Chinese Company Produces $150 Linux PC
srinravi writes to mention an Ars Technica article about another ambitious 'inexpensive computer' project. A Chinese manufacturer, YellowSheepRiver, is aiming to make available a $150 Linux PC built with inexpensive hardware components. From the article: "Urging potential customers to 'Say no to Wintel,' YellowSheepRiver is devoted to using its own Linux distribution and hardware designed and manufactured by Chinese companies. YellowSheepRiver hopes to close the "digital divide" by making computer technology available to the Chinese public at an affordable price. The Municator, which comes with 256MB of RAM, uses a unique 64-bit CPU with an instruction set based on a subset of the MIPS architecture. Designed by a Chinese company called BLX, the the cheap chip is clocked at 400 or 600MHZ and supposedly provides performance comparable to that of an Intel P3."

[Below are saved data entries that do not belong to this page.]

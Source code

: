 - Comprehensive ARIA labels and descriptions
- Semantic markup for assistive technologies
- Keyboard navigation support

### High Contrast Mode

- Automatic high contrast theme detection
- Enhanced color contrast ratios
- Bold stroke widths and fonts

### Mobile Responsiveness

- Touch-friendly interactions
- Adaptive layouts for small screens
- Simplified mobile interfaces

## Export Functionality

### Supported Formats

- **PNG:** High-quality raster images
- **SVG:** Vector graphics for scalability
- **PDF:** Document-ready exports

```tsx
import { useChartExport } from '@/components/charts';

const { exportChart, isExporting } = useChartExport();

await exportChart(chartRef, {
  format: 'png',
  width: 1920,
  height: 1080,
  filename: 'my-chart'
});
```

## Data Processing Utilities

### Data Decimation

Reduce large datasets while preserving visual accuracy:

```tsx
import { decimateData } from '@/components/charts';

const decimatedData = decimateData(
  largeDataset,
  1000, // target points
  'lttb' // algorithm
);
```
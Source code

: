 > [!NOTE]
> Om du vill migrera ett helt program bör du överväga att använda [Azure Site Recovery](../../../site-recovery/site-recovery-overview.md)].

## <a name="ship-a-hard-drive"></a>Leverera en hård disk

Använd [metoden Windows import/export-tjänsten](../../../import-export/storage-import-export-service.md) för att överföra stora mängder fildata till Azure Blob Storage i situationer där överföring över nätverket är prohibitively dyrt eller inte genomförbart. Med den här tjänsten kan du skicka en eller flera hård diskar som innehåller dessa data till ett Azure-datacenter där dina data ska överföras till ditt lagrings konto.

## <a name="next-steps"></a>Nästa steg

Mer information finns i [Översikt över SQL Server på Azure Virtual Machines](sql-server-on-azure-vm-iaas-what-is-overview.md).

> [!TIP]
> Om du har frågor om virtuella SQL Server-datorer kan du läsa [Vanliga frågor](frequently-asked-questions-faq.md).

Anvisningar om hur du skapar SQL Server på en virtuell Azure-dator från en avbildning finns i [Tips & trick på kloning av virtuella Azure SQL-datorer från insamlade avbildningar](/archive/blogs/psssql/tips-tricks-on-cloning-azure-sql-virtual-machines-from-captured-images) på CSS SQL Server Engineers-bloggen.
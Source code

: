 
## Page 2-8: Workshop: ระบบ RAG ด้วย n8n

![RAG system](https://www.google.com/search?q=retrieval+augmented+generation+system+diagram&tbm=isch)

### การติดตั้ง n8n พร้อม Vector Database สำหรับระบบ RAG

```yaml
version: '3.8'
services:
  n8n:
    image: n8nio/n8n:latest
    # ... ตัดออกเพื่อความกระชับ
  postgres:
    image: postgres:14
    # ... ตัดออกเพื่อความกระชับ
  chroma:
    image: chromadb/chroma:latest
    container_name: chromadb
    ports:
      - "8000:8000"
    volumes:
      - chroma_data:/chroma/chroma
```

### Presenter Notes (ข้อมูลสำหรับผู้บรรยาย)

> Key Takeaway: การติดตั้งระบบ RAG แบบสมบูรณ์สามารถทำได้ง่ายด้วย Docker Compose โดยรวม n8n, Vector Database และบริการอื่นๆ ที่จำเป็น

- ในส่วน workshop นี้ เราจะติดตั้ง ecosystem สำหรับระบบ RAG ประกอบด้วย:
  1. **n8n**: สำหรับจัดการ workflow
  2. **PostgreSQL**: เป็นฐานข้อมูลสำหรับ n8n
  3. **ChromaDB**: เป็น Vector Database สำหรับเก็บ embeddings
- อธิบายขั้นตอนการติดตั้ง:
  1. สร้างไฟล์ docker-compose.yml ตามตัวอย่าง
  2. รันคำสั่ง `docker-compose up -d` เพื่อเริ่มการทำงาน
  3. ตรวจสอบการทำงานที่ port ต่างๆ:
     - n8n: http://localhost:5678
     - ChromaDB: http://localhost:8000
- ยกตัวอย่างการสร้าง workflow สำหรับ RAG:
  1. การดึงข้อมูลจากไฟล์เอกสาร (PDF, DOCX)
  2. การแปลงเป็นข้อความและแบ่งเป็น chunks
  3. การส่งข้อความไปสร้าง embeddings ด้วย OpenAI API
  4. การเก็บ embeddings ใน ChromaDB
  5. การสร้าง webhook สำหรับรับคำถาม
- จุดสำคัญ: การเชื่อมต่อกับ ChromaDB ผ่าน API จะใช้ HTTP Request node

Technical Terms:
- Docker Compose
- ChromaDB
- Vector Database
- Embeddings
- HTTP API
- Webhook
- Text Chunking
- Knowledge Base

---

Here is a link to a good video from CeBIT 2006 http://video.google.com/videoplay?docid=-920346214 8706105599
I am intrested in purchasing many of these but they will not return any contact
Municator? Did they mean communicator but were too cheap to hire a translator?
Apart from the cheap jokes, I wonder if that cheap PC will still be cheap if we tag on the cheap monitor, cheap keyboard, mouse, and of course a pair of cheap stereo speakers on it.
I've two of them here, and full of them all over the world: Celeron 500Mhz (second hand, apparently), floppy 15 GB Disk, 128 RAM, 100MBps LAN, USB and so on, OEM XP Home.
For total of $80, I can throw in a 15 inch CRT, keyboard mouse and speakers.
So what, does that make me a "yet another ambitious cheap computer" project initiator or I just have more common sense that the rest of the world.
Why is everybody afraid of second hand electronics?